§ **WORK TO BE COMPLETED**
Pictures within the data are to be left out; everything else must be reproduced exactly.

§ **EXERCISE MATERIALS**
----
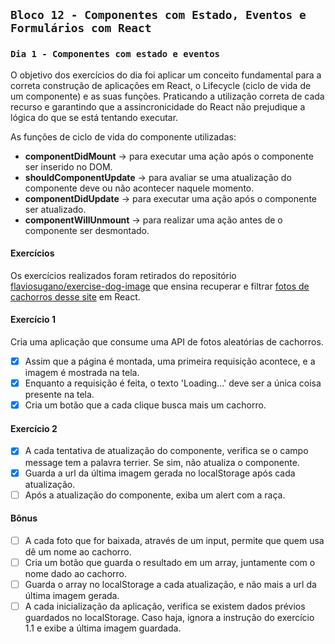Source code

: ## `Bloco 12 - Componentes com Estado, Eventos e Formulários com React`

### `Dia 1 - Componentes com estado e eventos`

O objetivo dos exercícios do dia foi aplicar um conceito fundamental para a correta construção de aplicações em React, o Lifecycle (ciclo de vida de um componente) e as suas funções. Praticando a utilização correta de cada recurso e garantindo que a assincronicidade do React não prejudique a lógica do que se está tentando executar.

As funções de ciclo de vida do componente utilizadas:

- **componentDidMount** -> para executar uma ação após o componente ser inserido no DOM.
- **shouldComponentUpdate** -> para avaliar se uma atualização do componente deve ou não acontecer naquele momento.
- **componentDidUpdate** -> para executar uma ação após o componente ser atualizado.
- **componentWillUnmount** -> para realizar uma ação antes de o componente ser desmontado.

#### Exercícios

Os exercícios realizados foram retirados do repositório [flaviosugano/exercise-dog-image](https://github.com/flaviosugano/exercise-dog-image) que ensina recuperar e filtrar [fotos de cachorros desse site](https://dog.ceo/dog-api/) em React.

#### Exercício 1

Cria uma aplicação que consume uma API de fotos aleatórias de cachorros.

- [x] Assim que a página é montada, uma primeira requisição acontece, e a imagem é mostrada na tela.
- [x] Enquanto a requisição é feita, o texto 'Loading...' deve ser a única coisa presente na tela.
- [x] Cria um botão que a cada clique busca mais um cachorro.

#### Exercício 2

- [x] A cada tentativa de atualização do componente, verifica se o campo message tem a palavra terrier. Se sim, não atualiza o componente.
- [x] Guarda a url da última imagem gerada no localStorage após cada atualização.
- [ ] Após a atualização do componente, exiba um alert com a raça.

#### Bônus

- [ ] A cada foto que for baixada, através de um input, permite que quem usa dê um nome ao cachorro.
- [ ] Cria um botão que guarda o resultado em um array, juntamente com o nome dado ao cachorro.
- [ ] Guarda o array no localStorage a cada atualização, e não mais a url da última imagem gerada.
- [ ] A cada inicialização da aplicação, verifica se existem dados prévios guardados no localStorage. Caso haja, ignora a instrução do exercício 1.1 e exibe a última imagem guardada.
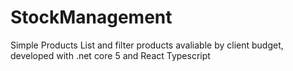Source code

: # StockManagement
Simple Products List and filter products avaliable by client budget, developed with .net core 5 and React Typescript
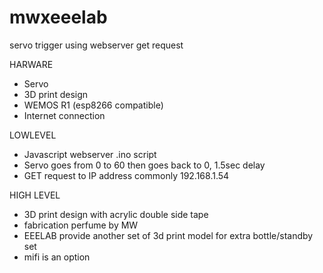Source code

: # mwxeeelab
servo trigger using webserver get request

HARWARE
- Servo 
- 3D print design 
- WEMOS R1 (esp8266 compatible)
- Internet connection

LOWLEVEL 
- Javascript webserver .ino script
- Servo goes from 0 to 60 then goes back to 0, 1.5sec delay
- GET request to IP address commonly 192.168.1.54

HIGH LEVEL
- 3D print design with acrylic double side tape
- fabrication perfume by MW
- EEELAB provide another set of 3d print model for extra bottle/standby set
- mifi is an option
----
§ **RESPONSE AREA**
Source code

: ## `Bloco 12 - Componentes com Estado, Eventos e Formulários com React`

### `Dia 1 - Componentes com estado e eventos`

O objetivo dos exercícios do dia foi aplicar um conceito fundamental para a correta construção de aplicações em React, o Lifecycle (ciclo de vida de um componente) e as suas funções. Praticando a utilização correta de cada recurso e garantindo que a assincronicidade do React não prejudique a lógica do que se está tentando executar.

As funções de ciclo de vida do componente utilizadas:

- **componentDidMount** -> para executar uma ação após o componente ser inserido no DOM.
- **shouldComponentUpdate** -> para avaliar se uma atualização do componente deve ou não acontecer naquele momento.
- **componentDidUpdate** -> para executar uma ação após o componente ser atualizado.
- **componentWillUnmount** -> para realizar uma ação antes de o componente ser desmontado.

#### Exercícios

Os exercícios realizados foram retirados do repositório [flaviosugano/exercise-dog-image](https://github.com/flaviosugano/exercise-dog-image) que ensina recuperar e filtrar [fotos de cachorros desse site](https://dog.ceo/dog-api/) em React.

#### Exercício 1

Cria uma aplicação que consume uma API de fotos aleatórias de cachorros.

- [x] Assim que a página é montada, uma primeira requisição acontece, e a imagem é mostrada na tela.
- [x] Enquanto a requisição é feita, o texto 'Loading...' deve ser a única coisa presente na tela.
- [x] Cria um botão que a cada clique busca mais um cachorro.

#### Exercício 2

- [x] A cada tentativa de atualização do componente, verifica se o campo message tem a palavra terrier. Se sim, não atualiza o componente.
- [x] Guarda a url da última imagem gerada no localStorage após cada atualização.
- [ ] Após a atualização do componente, exiba um alert com a raça.

#### Bônus

- [ ] A cada foto que for baixada, através de um input, permite que quem usa dê um nome ao cachorro.
- [ ] Cria um botão que guarda o resultado em um array, juntamente com o nome dado ao cachorro.
- [ ] Guarda o array no localStorage a cada atualização, e não mais a url da última imagem gerada.
- [ ] A cada inicialização da aplicação, verifica se existem dados prévios guardados no localStorage. Caso haja, ignora a instrução do exercício 1.1 e exibe a última imagem guardada.
Source code

: # StockManagement
Simple Products List and filter products avaliable by client budget, developed with .net core 5 and React Typescript
Source code

: # mwxeeelab
servo trigger using webserver get request

HARWARE
- Servo 
- 3D print design 
- WEMOS R1 (esp8266 compatible)
- Internet connection

LOWLEVEL 
- Javascript webserver .ino script
- Servo goes from 0 to 60 then goes back to 0, 1.5sec delay
- GET request to IP address commonly 192.168.1.54

HIGH LEVEL
- 3D print design with acrylic double side tape
- fabrication perfume by MW
- EEELAB provide another set of 3d print model for extra bottle/standby set
- mifi is an option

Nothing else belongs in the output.